## PROBLEM DETAILS
Could you return every line of the material that contains the word "CMOV"?
** DATASET RECORDS follows **
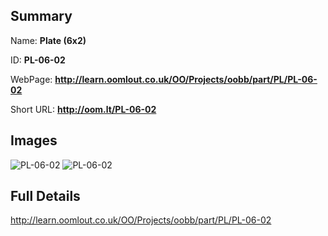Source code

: 

## Summary
 
Name: __Plate (6x2)__

ID: __PL-06-02__

WebPage: __http://learn.oomlout.co.uk/OO/Projects/oobb/part/PL/PL-06-02__

Short URL: __http://oom.lt/PL-06-02__


## Images
![PL-06-02](http://oomlout.com/oobb-gen/parts/PL/PL-06-02/PL-06-02_01_420.jpg)
![PL-06-02](http://oomlout.com/oobb-gen/parts/PL/PL-06-02/PL-06-02_420.png)




## Full Details

 http://learn.oomlout.co.uk/OO/Projects/oobb/part/PL/PL-06-02


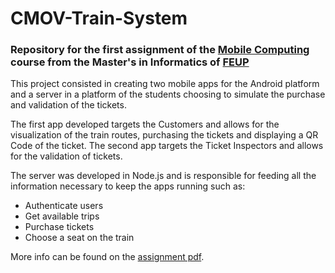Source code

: # CMOV-Train-System

### Repository for the first assignment of the [Mobile Computing](https://sigarra.up.pt/feup/pt/ucurr_geral.ficha_uc_view?pv_ocorrencia_id=384972) course from the Master's in Informatics of [FEUP](https://sigarra.up.pt/feup/pt/web_page.inicial)

This project consisted in creating two mobile apps for the Android platform and a server in a platform of the students choosing to simulate the purchase and validation of the tickets.

The first app developed targets the Customers and allows for the visualization of the train routes, purchasing the tickets and displaying a QR Code of the ticket. 
The second app targets the Ticket Inspectors and allows for the validation of tickets.

The server was developed in Node.js and is responsible for feeding all the information necessary to keep the apps running such as:

* Authenticate users
* Get available trips
* Purchase tickets
* Choose a seat on the train

More info can be found on the [assignment pdf](https://github.com/CMatias/CMOV-Train-System/blob/master/assignment.pdf).
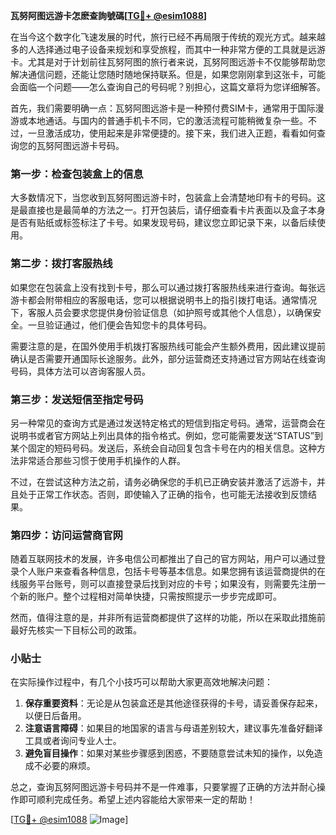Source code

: **瓦努阿图远游卡怎麽查詢號碼[[TG💪+ @esim1088](https://t.me/s/esim1088)]**

在当今这个数字化飞速发展的时代，旅行已经不再局限于传统的观光方式。越来越多的人选择通过电子设备来规划和享受旅程，而其中一种非常方便的工具就是远游卡。尤其是对于计划前往瓦努阿图的旅行者来说，瓦努阿图远游卡不仅能够帮助您解决通信问题，还能让您随时随地保持联系。但是，如果您刚刚拿到这张卡，可能会面临一个问题——怎么查询自己的号码呢？别担心，这篇文章将为您详细解答。

首先，我们需要明确一点：瓦努阿图远游卡是一种预付费SIM卡，通常用于国际漫游或本地通话。与国内的普通手机卡不同，它的激活流程可能稍微复杂一些。不过，一旦激活成功，使用起来是非常便捷的。接下来，我们进入正题，看看如何查询您的瓦努阿图远游卡号码。

### 第一步：检查包装盒上的信息

大多数情况下，当您收到瓦努阿图远游卡时，包装盒上会清楚地印有卡的号码。这是最直接也是最简单的方法之一。打开包装后，请仔细查看卡片表面以及盒子本身是否有贴纸或标签标注了卡号。如果发现号码，建议您立即记录下来，以备后续使用。

### 第二步：拨打客服热线

如果您在包装盒上没有找到卡号，那么可以通过拨打客服热线来进行查询。每张远游卡都会附带相应的客服电话，您可以根据说明书上的指引拨打电话。通常情况下，客服人员会要求您提供身份验证信息（如护照号或其他个人信息），以确保安全。一旦验证通过，他们便会告知您卡的具体号码。

需要注意的是，在国外使用手机拨打客服热线可能会产生额外费用，因此建议提前确认是否需要开通国际长途服务。此外，部分运营商还支持通过官方网站在线查询号码，具体方法可以咨询客服人员。

### 第三步：发送短信至指定号码

另一种常见的查询方式是通过发送特定格式的短信到指定号码。通常，运营商会在说明书或者官方网站上列出具体的指令格式。例如，您可能需要发送“STATUS”到某个固定的短码号码。发送后，系统会自动回复包含卡号在内的相关信息。这种方法非常适合那些习惯于使用手机操作的人群。

不过，在尝试这种方法之前，请务必确保您的手机已正确安装并激活了远游卡，并且处于正常工作状态。否则，即使输入了正确的指令，也可能无法接收到反馈结果。

### 第四步：访问运营商官网

随着互联网技术的发展，许多电信公司都推出了自己的官方网站，用户可以通过登录个人账户来查看各种信息，包括卡号等基本信息。如果您拥有该运营商提供的在线服务平台账号，则可以直接登录后找到对应的卡号；如果没有，则需要先注册一个新的账户。整个过程相对简单快捷，只需按照提示一步步完成即可。

然而，值得注意的是，并非所有运营商都提供了这样的功能，所以在采取此措施前最好先核实一下目标公司的政策。

### 小贴士

在实际操作过程中，有几个小技巧可以帮助大家更高效地解决问题：

1. **保存重要资料**：无论是从包装盒还是其他途径获得的卡号，请妥善保存起来，以便日后备用。
2. **注意语言障碍**：如果目的地国家的语言与母语差别较大，建议事先准备好翻译工具或者询问专业人士。
3. **避免盲目操作**：如果对某些步骤感到困惑，不要随意尝试未知的操作，以免造成不必要的麻烦。

总之，查询瓦努阿图远游卡号码并不是一件难事，只要掌握了正确的方法并耐心操作即可顺利完成任务。希望上述内容能给大家带来一定的帮助！

[[TG💪+ @esim1088](https://t.me/s/esim1088) ![Image](https://i.postimg.cc/4NQfJmqS/Snipaste-2025-05-13-00-14-12.png)]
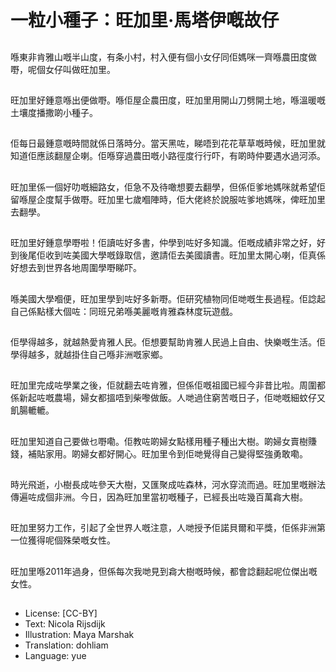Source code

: # 一粒小種子：旺加里·馬塔伊嘅故仔

##
喺東非肯雅山嘅半山度，有条小村，村入便有個小女仔同佢媽咪一齊喺農田度做嘢，呢個女仔叫做旺加里。

##
旺加里好鍾意喺出便做嘢。喺佢屋企農田度，旺加里用開山刀劈開土地，喺溫暖嘅土壤度播撒啲小種子。

##
佢每日最鍾意嘅時間就係日落時分。當天黑咗，睇唔到花花草草嘅時候，旺加里就知道佢應該翻屋企喇。佢喺穿過農田嘅小路徑度行行吓，有啲時仲要遇水過河添。

##
旺加里係一個好叻嘅細路女，佢急不及待噉想要去翻學，但係佢爹地媽咪就希望佢留喺屋企度幫手做嘢。旺加里七歲嗰陣時，佢大佬終於說服咗爹地媽咪，俾旺加里去翻學。

##
旺加里好鍾意學嘢啦！佢讀咗好多書，仲學到咗好多知識。佢嘅成績非常之好，好到後尾佢收到咗美國大學嘅錄取信，邀請佢去美國讀書。旺加里太開心喇，佢真係好想去到世界各地周圍學嘢睇吓。

##
喺美國大學嗰便，旺加里學到咗好多新嘢。佢研究植物同佢哋嘅生長過程。佢諗起自己係點樣大個咗：同班兄弟喺美麗嘅肯雅森林度玩遊戲。

##
佢學得越多，就越熱愛肯雅人民。佢想要幫助肯雅人民過上自由、快樂嘅生活。佢學得越多，就越掛住自己喺非洲嘅家鄉。

##
旺加里完成咗學業之後，佢就翻去咗肯雅，但係佢嘅祖國已經今非昔比啦。周圍都係新起咗嘅農場，婦女都搵唔到柴嚟做飯。人哋過住窮苦嘅日子，佢哋嘅細蚊仔又飢腸轆轆。

##
旺加里知道自己要做乜嘢嘞。佢教咗啲婦女點樣用種子種出大樹。啲婦女賣樹賺錢，補貼家用。啲婦女都好開心。旺加里令到佢哋覺得自己變得堅強勇敢嘞。

##
時光飛逝，小樹長成咗參天大樹，又匯聚成咗森林，河水穿流而過。旺加里嘅辦法傳遍咗成個非洲。今日，因為旺加里當初嘅種子，已經長出咗幾百萬樖大樹。

##
旺加里努力工作，引起了全世界人嘅注意，人哋授予佢諾貝爾和平獎，佢係非洲第一位獲得呢個殊榮嘅女性。

##
旺加里喺2011年過身，但係每次我哋見到樖大樹嘅時候，都會諗翻起呢位傑出嘅女性。

##
* License: [CC-BY]
* Text: Nicola Rijsdijk
* Illustration: Maya Marshak
* Translation: dohliam
* Language: yue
** End of DATASET RECORDS **
## REPLY TO THE TASK
: # CMOV-Train-System
More info can be found on the [assignment pdf](https://github.com/CMatias/CMOV-Train-System/blob/master/assignment.pdf).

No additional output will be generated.